* WORK INSTRUCTION: Please take the records that follow and repeat exactly the lines starting with the line with "which recombination DID occur." and going on through the line with "### References".

* EXTRACTED INFORMATION:
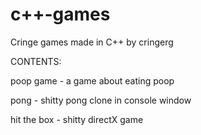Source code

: # c++-games
Cringe games made in C++ by cringerg

CONTENTS:

poop game - a game about eating poop

pong - shitty pong clone in console window

hit the box - shitty directX game
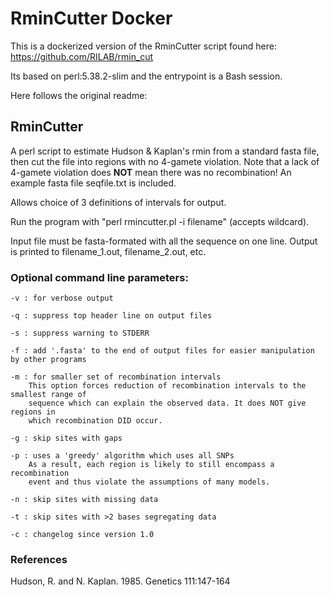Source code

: # RminCutter Docker

This is a dockerized version of the RminCutter script found here: https://github.com/RILAB/rmin_cut

Its based on perl:5.38.2-slim and the entrypoint is a Bash session.

Here follows the original readme:



## RminCutter 

A perl script to estimate Hudson & Kaplan's rmin from a standard fasta file, then cut the file into regions with no 4-gamete violation. Note that a lack of 4-gamete violation does **NOT** mean there was no recombination! An example fasta file seqfile.txt is included.

Allows choice of 3 definitions of intervals for output.

Run the program with "perl rmincutter.pl -i filename" (accepts  wildcard).  

Input file must be fasta-formated with all the sequence on one line.  Output is printed to filename_1.out, filename_2.out, etc.


### Optional command line parameters:

	-v : for verbose output
	
	-q : suppress top header line on output files

	-s : suppress warning to STDERR

	-f : add '.fasta' to the end of output files for easier manipulation by other programs

	-m : for smaller set of recombination intervals
		This option forces reduction of recombination intervals to the smallest range of 
		sequence which can explain the observed data. It does NOT give regions in 
		which recombination DID occur.

	-g : skip sites with gaps

	-p : uses a 'greedy' algorithm which uses all SNPs
		As a result, each region is likely to still encompass a recombination
		event and thus violate the assumptions of many models.
	
	-n : skip sites with missing data

	-t : skip sites with >2 bases segregating data

	-c : changelog since version 1.0

### References

Hudson, R. and N. Kaplan. 1985. Genetics 111:147-164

* ANSWER FOR THE TASK:
		which recombination DID occur.

	-g : skip sites with gaps

	-p : uses a 'greedy' algorithm which uses all SNPs
		As a result, each region is likely to still encompass a recombination
		event and thus violate the assumptions of many models.
	
	-n : skip sites with missing data

	-t : skip sites with >2 bases segregating data

	-c : changelog since version 1.0

### References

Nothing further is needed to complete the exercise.